To do » Below are records. Find each line in them that holds the word "resources" and copy it.

Exercise materials: Begin

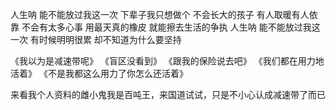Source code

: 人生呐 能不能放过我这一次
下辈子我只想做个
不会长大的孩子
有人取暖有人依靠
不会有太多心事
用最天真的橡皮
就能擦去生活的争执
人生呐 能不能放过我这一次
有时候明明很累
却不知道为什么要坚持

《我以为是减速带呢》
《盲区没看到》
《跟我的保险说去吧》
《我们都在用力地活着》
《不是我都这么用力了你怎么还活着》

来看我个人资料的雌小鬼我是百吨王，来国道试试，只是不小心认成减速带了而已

Exercise materials: End
Exercise materials: Begin

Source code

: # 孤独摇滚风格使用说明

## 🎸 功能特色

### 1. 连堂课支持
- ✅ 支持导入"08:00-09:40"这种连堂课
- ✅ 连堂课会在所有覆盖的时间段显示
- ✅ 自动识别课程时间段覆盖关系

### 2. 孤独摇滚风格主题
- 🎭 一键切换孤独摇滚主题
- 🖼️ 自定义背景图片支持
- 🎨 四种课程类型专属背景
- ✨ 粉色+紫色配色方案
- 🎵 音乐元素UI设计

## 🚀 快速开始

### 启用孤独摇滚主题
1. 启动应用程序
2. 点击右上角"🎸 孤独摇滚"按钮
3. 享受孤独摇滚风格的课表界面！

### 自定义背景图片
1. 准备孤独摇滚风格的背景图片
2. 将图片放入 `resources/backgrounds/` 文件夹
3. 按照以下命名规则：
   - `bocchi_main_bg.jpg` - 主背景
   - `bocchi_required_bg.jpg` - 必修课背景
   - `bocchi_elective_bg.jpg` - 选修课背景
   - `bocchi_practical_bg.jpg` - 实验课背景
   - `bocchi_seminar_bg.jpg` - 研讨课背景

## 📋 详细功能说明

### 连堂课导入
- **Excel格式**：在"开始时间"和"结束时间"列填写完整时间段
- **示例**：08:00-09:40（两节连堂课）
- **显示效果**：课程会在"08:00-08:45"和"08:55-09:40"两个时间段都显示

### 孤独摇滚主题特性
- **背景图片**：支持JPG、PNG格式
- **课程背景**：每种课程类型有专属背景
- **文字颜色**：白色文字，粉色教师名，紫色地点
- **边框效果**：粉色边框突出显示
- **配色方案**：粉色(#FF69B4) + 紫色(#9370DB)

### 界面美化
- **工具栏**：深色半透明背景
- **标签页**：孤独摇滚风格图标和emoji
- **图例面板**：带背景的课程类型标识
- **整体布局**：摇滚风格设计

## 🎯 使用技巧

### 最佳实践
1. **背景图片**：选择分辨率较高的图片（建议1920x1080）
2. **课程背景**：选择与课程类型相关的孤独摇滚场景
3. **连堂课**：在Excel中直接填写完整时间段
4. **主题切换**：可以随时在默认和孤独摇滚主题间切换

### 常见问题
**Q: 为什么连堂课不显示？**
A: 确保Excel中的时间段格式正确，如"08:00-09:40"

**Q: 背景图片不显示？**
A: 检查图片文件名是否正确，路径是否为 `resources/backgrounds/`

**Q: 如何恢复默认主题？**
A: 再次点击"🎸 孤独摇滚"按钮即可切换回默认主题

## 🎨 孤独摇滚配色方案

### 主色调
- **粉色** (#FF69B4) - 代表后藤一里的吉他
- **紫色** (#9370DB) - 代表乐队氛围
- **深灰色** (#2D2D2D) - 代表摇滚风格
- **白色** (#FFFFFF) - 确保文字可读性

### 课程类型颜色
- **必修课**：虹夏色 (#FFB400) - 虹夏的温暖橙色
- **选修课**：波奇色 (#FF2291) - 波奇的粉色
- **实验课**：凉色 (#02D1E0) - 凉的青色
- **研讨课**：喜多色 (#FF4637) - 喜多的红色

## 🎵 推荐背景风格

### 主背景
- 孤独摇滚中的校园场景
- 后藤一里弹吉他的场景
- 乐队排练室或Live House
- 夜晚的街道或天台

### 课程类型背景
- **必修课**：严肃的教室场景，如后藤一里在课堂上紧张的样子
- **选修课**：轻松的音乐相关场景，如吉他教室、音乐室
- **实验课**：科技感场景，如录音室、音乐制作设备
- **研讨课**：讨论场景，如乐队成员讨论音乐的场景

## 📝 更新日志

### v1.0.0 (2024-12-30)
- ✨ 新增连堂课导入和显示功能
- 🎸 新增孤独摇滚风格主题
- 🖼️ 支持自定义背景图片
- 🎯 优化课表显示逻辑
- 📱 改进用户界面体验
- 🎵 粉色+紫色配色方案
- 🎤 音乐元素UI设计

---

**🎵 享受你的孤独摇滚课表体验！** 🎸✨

Exercise materials: End

Output for this task »
2. 将图片放入 `resources/backgrounds/` 文件夹
A: 检查图片文件名是否正确，路径是否为 `resources/backgrounds/`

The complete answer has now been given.